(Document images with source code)
*****

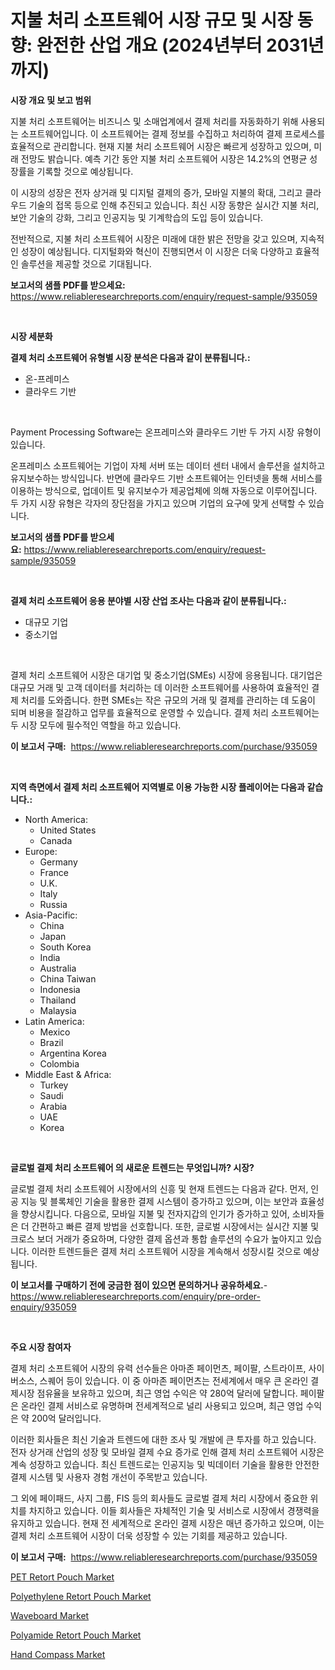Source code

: <p><h1>지불 처리 소프트웨어 시장 규모 및 시장 동향: 완전한 산업 개요 (2024년부터 2031년까지)</h1></p><p><strong>시장 개요 및 보고 범위</strong></p>
<p><p>지불 처리 소프트웨어는 비즈니스 및 소매업계에서 결제 처리를 자동화하기 위해 사용되는 소프트웨어입니다. 이 소프트웨어는 결제 정보를 수집하고 처리하여 결제 프로세스를 효율적으로 관리합니다. 현재 지불 처리 소프트웨어 시장은 빠르게 성장하고 있으며, 미래 전망도 밝습니다. 예측 기간 동안 지불 처리 소프트웨어 시장은 14.2%의 연평균 성장률을 기록할 것으로 예상됩니다.</p><p>이 시장의 성장은 전자 상거래 및 디지털 결제의 증가, 모바일 지불의 확대, 그리고 클라우드 기술의 접목 등으로 인해 추진되고 있습니다. 최신 시장 동향은 실시간 지불 처리, 보안 기술의 강화, 그리고 인공지능 및 기계학습의 도입 등이 있습니다.</p><p>전반적으로, 지불 처리 소프트웨어 시장은 미래에 대한 밝은 전망을 갖고 있으며, 지속적인 성장이 예상됩니다. 디지털화와 혁신이 진행되면서 이 시장은 더욱 다양하고 효율적인 솔루션을 제공할 것으로 기대됩니다.</p></p>
<p><strong>보고서의 샘플 PDF를 받으세요:</strong> <a href="https://www.reliableresearchreports.com/enquiry/request-sample/935059">https://www.reliableresearchreports.com/enquiry/request-sample/935059</a></p>
<p>&nbsp;</p>
<p><strong>시장 세분화</strong></p>
<p><strong>결제 처리 소프트웨어 유형별 시장 분석은 다음과 같이 분류됩니다.:</strong></p>
<p><ul><li>온-프레미스</li><li>클라우드 기반</li></ul></p>
<p>&nbsp;</p>
<p><p>Payment Processing Software는 온프레미스와 클라우드 기반 두 가지 시장 유형이 있습니다. </p><p>온프레미스 소프트웨어는 기업이 자체 서버 또는 데이터 센터 내에서 솔루션을 설치하고 유지보수하는 방식입니다. 반면에 클라우드 기반 소프트웨어는 인터넷을 통해 서비스를 이용하는 방식으로, 업데이트 및 유지보수가 제공업체에 의해 자동으로 이루어집니다. 두 가지 시장 유형은 각자의 장단점을 가지고 있으며 기업의 요구에 맞게 선택할 수 있습니다.</p></p>
<p><strong>보고서의 샘플 PDF를 받으세요:</strong>&nbsp;<a href="https://www.reliableresearchreports.com/enquiry/request-sample/935059">https://www.reliableresearchreports.com/enquiry/request-sample/935059</a></p>
<p>&nbsp;</p>
<p><strong> 결제 처리 소프트웨어 응용 분야별 시장 산업 조사는 다음과 같이 분류됩니다.:</strong></p>
<p><ul><li>대규모 기업</li><li>중소기업</li></ul></p>
<p>&nbsp;</p>
<p><p>결제 처리 소프트웨어 시장은 대기업 및 중소기업(SMEs) 시장에 응용됩니다. 대기업은 대규모 거래 및 고객 데이터를 처리하는 데 이러한 소프트웨어를 사용하여 효율적인 결제 처리를 도와줍니다. 한편 SMEs는 작은 규모의 거래 및 결제를 관리하는 데 도움이 되며 비용을 절감하고 업무를 효율적으로 운영할 수 있습니다. 결제 처리 소프트웨어는 두 시장 모두에 필수적인 역할을 하고 있습니다.</p></p>
<p><strong>이 보고서 구매:</strong>&nbsp; <a href="https://www.reliableresearchreports.com/purchase/935059">https://www.reliableresearchreports.com/purchase/935059</a></p>
<p>&nbsp;</p>
<p><strong>지역 측면에서 결제 처리 소프트웨어 지역별로 이용 가능한 시장 플레이어는 다음과 같습니다.:</strong></p>
<p><ul>
    <li>
        North America:
        <ul>
            <li>United States</li>
            <li>Canada</li>
        </ul>
    </li>
    <li>
        Europe:
        <ul>
            <li>Germany</li>
            <li>France</li>
            <li>U.K.</li>
            <li>Italy</li>
            <li>Russia</li>
        </ul>
    </li>
    <li>
        Asia-Pacific:
        <ul>
            <li>China</li>
            <li>Japan</li>
            <li>South Korea</li>
            <li>India</li>
            <li>Australia</li>
            <li>China Taiwan</li>
            <li>Indonesia</li>
            <li>Thailand</li>
            <li>Malaysia</li>
        </ul>
    </li>
    <li>
        Latin America:
        <ul>
            <li>Mexico</li>
            <li>Brazil</li>
            <li>Argentina Korea</li>
            <li>Colombia</li>
        </ul>
    </li>
    <li>
        Middle East & Africa:
        <ul>
            <li>Turkey</li>
            <li>Saudi</li>
            <li>Arabia</li>
            <li>UAE</li>
            <li>Korea</li>
        </ul>
    </li>
    </ul></p>
<p>&nbsp;</p>
<p><strong>글로벌 결제 처리 소프트웨어 의 새로운 트렌드는 무엇입니까? 시장?</strong></p>
<p><p>글로벌 결제 처리 소프트웨어 시장에서의 신흥 및 현재 트렌드는 다음과 같다. 먼저, 인공 지능 및 블록체인 기술을 활용한 결제 시스템이 증가하고 있으며, 이는 보안과 효율성을 향상시킵니다. 다음으로, 모바일 지불 및 전자지갑의 인기가 증가하고 있어, 소비자들은 더 간편하고 빠른 결제 방법을 선호합니다. 또한, 글로벌 시장에서는 실시간 지불 및 크로스 보더 거래가 중요하며, 다양한 결제 옵션과 통합 솔루션의 수요가 높아지고 있습니다. 이러한 트렌드들은 결제 처리 소프트웨어 시장을 계속해서 성장시킬 것으로 예상됩니다.</p></p>
<p><strong>이 보고서를 구매하기 전에 궁금한 점이 있으면 문의하거나 공유하세요.</strong>- <a href="https://www.reliableresearchreports.com/enquiry/pre-order-enquiry/935059">https://www.reliableresearchreports.com/enquiry/pre-order-enquiry/935059</a></p>
<p>&nbsp;</p>
<p><strong>주요 시장 참여자</strong></p>
<p><p>결제 처리 소프트웨어 시장의 유력 선수들은 아마존 페이먼츠, 페이팔, 스트라이프, 사이버소스, 스퀘어 등이 있습니다. 이 중 아마존 페이먼츠는 전세계에서 매우 큰 온라인 결제시장 점유율을 보유하고 있으며, 최근 영업 수익은 약 280억 달러에 달합니다. 페이팔은 온라인 결제 서비스로 유명하며 전세계적으로 널리 사용되고 있으며, 최근 영업 수익은 약 200억 달러입니다.</p><p>이러한 회사들은 최신 기술과 트렌드에 대한 조사 및 개발에 큰 투자를 하고 있습니다. 전자 상거래 산업의 성장 및 모바일 결제 수요 증가로 인해 결제 처리 소프트웨어 시장은 계속 성장하고 있습니다. 최신 트렌드로는 인공지능 및 빅데이터 기술을 활용한 안전한 결제 시스템 및 사용자 경험 개선이 주목받고 있습니다.</p><p>그 외에 페이패드, 사지 그룹, FIS 등의 회사들도 글로벌 결제 처리 시장에서 중요한 위치를 차지하고 있습니다. 이들 회사들은 자체적인 기술 및 서비스로 시장에서 경쟁력을 유지하고 있습니다. 현재 전 세계적으로 온라인 결제 시장은 매년 증가하고 있으며, 이는 결제 처리 소프트웨어 시장이 더욱 성장할 수 있는 기회를 제공하고 있습니다.</p></p>
<p><strong>이 보고서 구매:</strong>&nbsp;&nbsp;<a href="https://www.reliableresearchreports.com/purchase/935059">https://www.reliableresearchreports.com/purchase/935059</a></p>
<p><p><a href="https://eight-handstand-8fb.notion.site/PET-Retort-Pouch-Market-Offers-Provide-Insightful-Data-for-the-Time-Period-from-2024-to-2031-and-als-7148a01201d74d13b5c86b4c7a2229a7">PET Retort Pouch Market</a></p><p><a href="https://skillful-vermicelli-b89.notion.site/Decoding-the-Polyethylene-Retort-Pouch-Market-A-Deep-Dive-into-the-Latest-Market-Trends-Market-Seg-bef2d3fb8b6248acbc83e8dcd0adbe56">Polyethylene Retort Pouch Market</a></p><p><a href="https://view.publitas.com/reportprime-1/waveboard-market-research-report-reveals-the-latest-trends-and-opportunities-of-this-market-for-period-from-2024-2031/">Waveboard Market</a></p><p><a href="https://simplistic-meeting-7ee.notion.site/Polyamide-Retort-Pouch-Market-Size-Furnishes-Valuable-Information-Encompassing-Market-Share-Market--f4c6a113888b41a797ab035535074cad">Polyamide Retort Pouch Market</a></p><p><a href="https://view.publitas.com/reportprime-1/hand-compass-market-size-reflecting-a-forecast-till-2031-market-by-type-by-application-and-by-geography/">Hand Compass Market</a></p></p>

*****

- Task directions -
Go over the data above and copy every line that has the word "request" in it.

- Task solution -
<p><strong>보고서의 샘플 PDF를 받으세요:</strong> <a href="https://www.reliableresearchreports.com/enquiry/request-sample/935059">https://www.reliableresearchreports.com/enquiry/request-sample/935059</a></p>
<p><strong>보고서의 샘플 PDF를 받으세요:</strong>&nbsp;<a href="https://www.reliableresearchreports.com/enquiry/request-sample/935059">https://www.reliableresearchreports.com/enquiry/request-sample/935059</a></p>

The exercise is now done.